Records excerpted from a collection
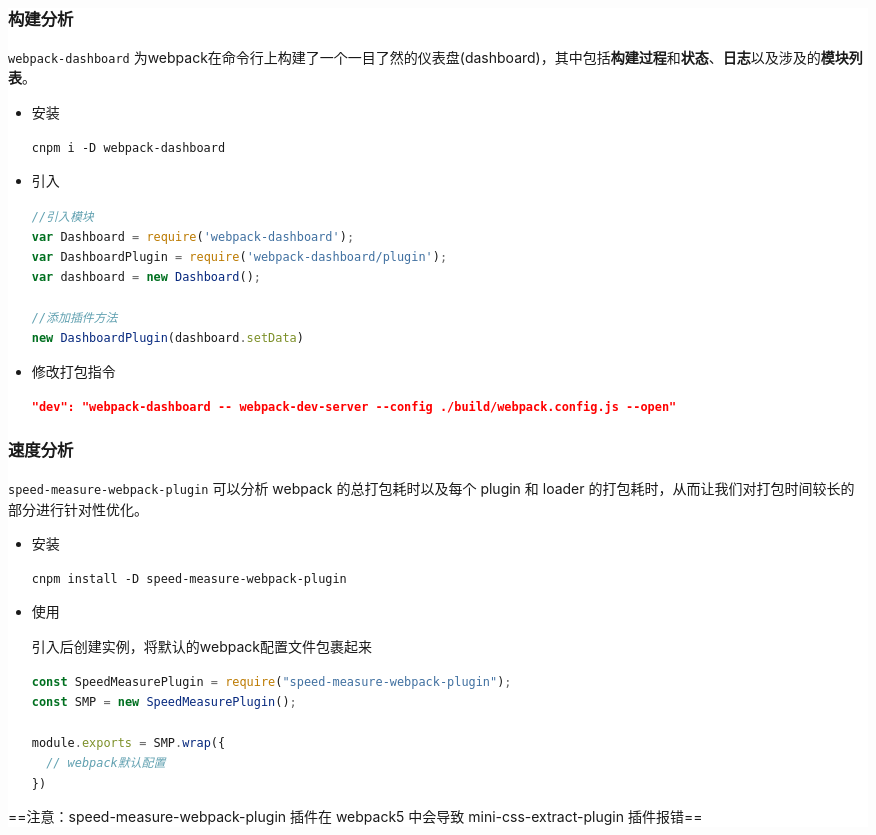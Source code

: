 ### 构建分析

`webpack-dashboard` 为webpack在命令行上构建了一个一目了然的仪表盘(dashboard)，其中包括**构建过程**和**状态**、**日志**以及涉及的**模块列表**。

- 安装

  ```
  cnpm i -D webpack-dashboard
  ```

- 引入

  ```js
  //引入模块
  var Dashboard = require('webpack-dashboard');
  var DashboardPlugin = require('webpack-dashboard/plugin');
  var dashboard = new Dashboard();
  
  //添加插件方法
  new DashboardPlugin(dashboard.setData)
  ```

- 修改打包指令

  ```json
  "dev": "webpack-dashboard -- webpack-dev-server --config ./build/webpack.config.js --open"
  ```

  

### 速度分析

`speed-measure-webpack-plugin`  可以分析 webpack 的总打包耗时以及每个 plugin 和 loader 的打包耗时，从而让我们对打包时间较长的部分进行针对性优化。 

- 安装

  ```
  cnpm install -D speed-measure-webpack-plugin
  ```

- 使用

  引入后创建实例，将默认的webpack配置文件包裹起来

  ```js
  const SpeedMeasurePlugin = require("speed-measure-webpack-plugin");
  const SMP = new SpeedMeasurePlugin();
  
  module.exports = SMP.wrap({
  	// webpack默认配置
  })
  ```

==注意：speed-measure-webpack-plugin 插件在 webpack5 中会导致 mini-css-extract-plugin 插件报错==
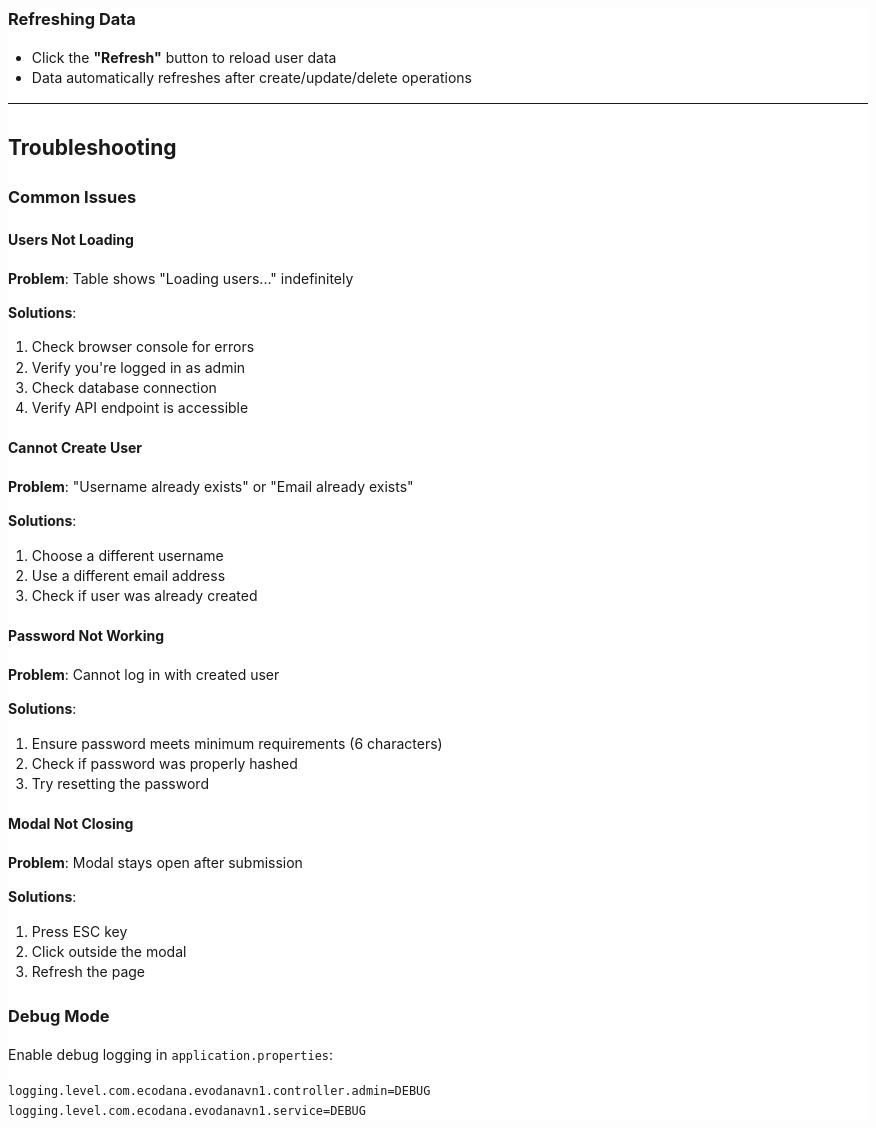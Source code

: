 ### Refreshing Data

- Click the **"Refresh"** button to reload user data
- Data automatically refreshes after create/update/delete operations

---

## Troubleshooting

### Common Issues

#### Users Not Loading

**Problem**: Table shows "Loading users..." indefinitely

**Solutions**:
1. Check browser console for errors
2. Verify you're logged in as admin
3. Check database connection
4. Verify API endpoint is accessible

#### Cannot Create User

**Problem**: "Username already exists" or "Email already exists"

**Solutions**:
1. Choose a different username
2. Use a different email address
3. Check if user was already created

#### Password Not Working

**Problem**: Cannot log in with created user

**Solutions**:
1. Ensure password meets minimum requirements (6 characters)
2. Check if password was properly hashed
3. Try resetting the password

#### Modal Not Closing

**Problem**: Modal stays open after submission

**Solutions**:
1. Press ESC key
2. Click outside the modal
3. Refresh the page

### Debug Mode

Enable debug logging in `application.properties`:

```properties
logging.level.com.ecodana.evodanavn1.controller.admin=DEBUG
logging.level.com.ecodana.evodanavn1.service=DEBUG
```
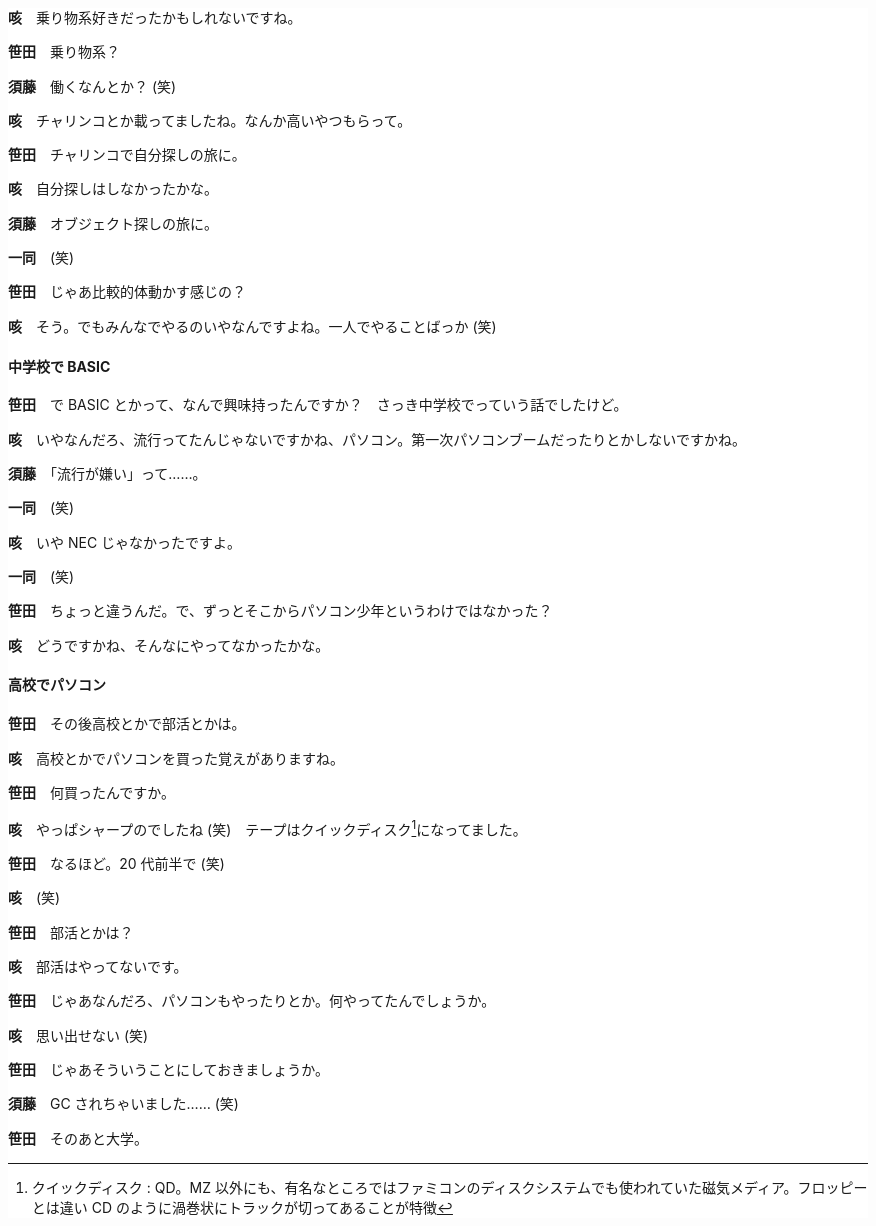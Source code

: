 __咳__　乗り物系好きだったかもしれないですね。

__笹田__　乗り物系？

__須藤__　働くなんとか？ (笑)

__咳__　チャリンコとか載ってましたね。なんか高いやつもらって。

__笹田__　チャリンコで自分探しの旅に。

__咳__　自分探しはしなかったかな。

__須藤__　オブジェクト探しの旅に。

__一同__　(笑)

__笹田__　じゃあ比較的体動かす感じの？

__咳__　そう。でもみんなでやるのいやなんですよね。一人でやることばっか (笑)

#### 中学校で BASIC

__笹田__　で BASIC とかって、なんで興味持ったんですか？　さっき中学校でっていう話でしたけど。

__咳__　いやなんだろ、流行ってたんじゃないですかね、パソコン。第一次パソコンブームだったりとかしないですかね。

__須藤__　「流行が嫌い」って……。

__一同__　(笑)

__咳__　いや NEC じゃなかったですよ。

__一同__　(笑)

__笹田__　ちょっと違うんだ。で、ずっとそこからパソコン少年というわけではなかった？

__咳__　どうですかね、そんなにやってなかったかな。

#### 高校でパソコン

__笹田__　その後高校とかで部活とかは。

__咳__　高校とかでパソコンを買った覚えがありますね。

__笹田__　何買ったんですか。

__咳__　やっぱシャープのでしたね (笑)　テープはクイックディスク[^17]になってました。

__笹田__　なるほど。20 代前半で (笑)

__咳__　(笑)

__笹田__　部活とかは？

__咳__　部活はやってないです。

__笹田__　じゃあなんだろ、パソコンもやったりとか。何やってたんでしょうか。

__咳__　思い出せない (笑)

__笹田__　じゃあそういうことにしておきましょうか。

__須藤__　GC されちゃいました…… (笑)

__笹田__　そのあと大学。


[^1]: 使ってる : Rails はビューからDBアクセスまで、一貫して Ruby で記述できることを売りにしており、ビューの記述には eRuby を使用する。これには ERB が使われている
[^2]: UNIX USER: 2003 年 9 月号「分散 Ruby＋IP Messenger＝divip」http://www.unixuser.jp/magazine/2003/200309.html
[^3]: 二回書いた : もう 1 回は、2002 年 2 月号、「Ruby で Wiki Wiki Web サーバーを構築しよう」http://www.unixuser.jp/magazine/2003/200309.html
[^4]: eval やったら sleep : eval があると、処理速度の最適化をするのがとても難しいので、使わせないようにするにはどうすればいいか検討中 (ささだ)
[^5]: SGI : Silicon Graphics, Inc. ワークステーションとかスーパーコンピュータを製造・販売している会社。一時期は MIPS とか Cray Research を所有していたこともある (現在は両方とも SGI 傘下にない)。ソフトウェアの分野では OpenGL の前身である IRIS GL とか、ファイルシステム XFS の開発元としても有名
[^6]: HEAD と ruby_1_8 : 現在の Ruby では trunk(HEAD と呼ぶこともある) と ruby_1_8 という二つの branch が平行して開発されている。現状ではそれぞれ ruby 1.9.0 と ruby 1.8.x に対応している
[^7]: funcall : private なメソッドを呼ぶにはこれまでの __send__ に変わって funcall を使わなくてはいけなくなった……んだけど、現在ではさらに名前が変わって __fcall__ になっている。ああややこしい
[^8]: Windows で動かない : Windows 版の Ruby では、特定の IO 待ちが発生すると、他のスレッドに処理が移らなくなる。開発版では動くようになったらしい
[^9]: うささん : なかむら (う) さん。Ruby mswin32 版のメンテナ
[^10]: 問題なし : 実はそんなに単純な話じゃなかったらしい。少し違いがあります (ささだ)
[^11]: SP-5030 : シャープ製 BASIC 環境。「ハイスピード BASIC」らしい。どの辺が？　と思うが、どうやら一旦スクリプトを中間表現にコンパイルしてから評価する方式だったようだ。当時の一行ずつ解釈と実行をインターリーブする他の実装よりは速かったのかもしれない
[^12]: late binding : 呼び出すメソッドを実行時に決定すること
[^13]: DI : Dependency Injection (依存オブジェクト注入) パターン。オブジェクトの利用と生成とを分離するためのデザインパターン。当初は IoC パターンとも呼ばれていた。RLR 第 1 回の「IoC コンテナ」も参照。咳さんが「DI がわからない」と発言しているのは「インターフェースに対するプログラミング」や「遅延バインディング」はオブジェクト指向として「ふつう」なのに、それがチヤホヤされることが理解できない、という意味だと思われる
[^14]: SQLite : クライアント・サーバ型ではなく、1 ファイルに納まるデータを読み書きするタイプの SQL データベースエンジン。ライセンスが public domain だったり、構文解析に lemon parser を使っているところなども興味深い
[^15]: 1 がなんとか : Ruby の 1 は C 言語で書くと、「((1 << 1) | 1)」 としてメモリ上に表現されている
[^16]: false とか : Ruby の false は、C 言語で書くと 0x00
[^17]: クイックディスク : QD。MZ 以外にも、有名なところではファミコンのディスクシステムでも使われていた磁気メディア。フロッピーとは違い CD のように渦巻状にトラックが切ってあることが特徴
[^18]: ADT : 抽象データ型
[^19]: Apple のほう : 長らく Mac のプログラミングは Pascal が主流だった
[^20]: VAX : 旧 DEC による 32bit マシン。ミニコン史上最も成功したシリーズと言われている。2000 年に販売中止が発表されたときにはほとんどの人が「まだ売ってたのか！」と驚いた
[^21]: SE/30 : Macintosh SE/30。往年の名機。Classic MacOS で起動時に表示されてたいわゆる Happy Mac は SE/30 を図案化したものらしい。今でも一体型 Mac といえばこれを思い浮かべる古参ユーザーは多い
[^22]: DS : ニンテンドー DS
[^23]: コンタクトができなくなる : 術後数週間からコンタクトレンズの利用可能な場合もあるようです。いずれにせよ実際の利用に際しては専門家へ相談してください
[^24]: まつもとさんみたい : 先ほどの講演で着ていた服装を指している
[^25]: かん : 本名は「関」だから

* EXERCISE OBJECTIVE *
Set down, exactly as they stand above, the lines starting with the line with "[^10]: 問題なし : 実はそんなに単純な話じゃなかったらしい。少し違いがあります" and going on through the line with "[^13]: DI : Dependency", and no others.

* YOUR RESPONSE *
[^10]: 問題なし : 実はそんなに単純な話じゃなかったらしい。少し違いがあります (ささだ)
[^11]: SP-5030 : シャープ製 BASIC 環境。「ハイスピード BASIC」らしい。どの辺が？　と思うが、どうやら一旦スクリプトを中間表現にコンパイルしてから評価する方式だったようだ。当時の一行ずつ解釈と実行をインターリーブする他の実装よりは速かったのかもしれない
[^12]: late binding : 呼び出すメソッドを実行時に決定すること
[^13]: DI : Dependency Injection (依存オブジェクト注入) パターン。オブジェクトの利用と生成とを分離するためのデザインパターン。当初は IoC パターンとも呼ばれていた。RLR 第 1 回の「IoC コンテナ」も参照。咳さんが「DI がわからない」と発言しているのは「インターフェースに対するプログラミング」や「遅延バインディング」はオブジェクト指向として「ふつう」なのに、それがチヤホヤされることが理解できない、という意味だと思われる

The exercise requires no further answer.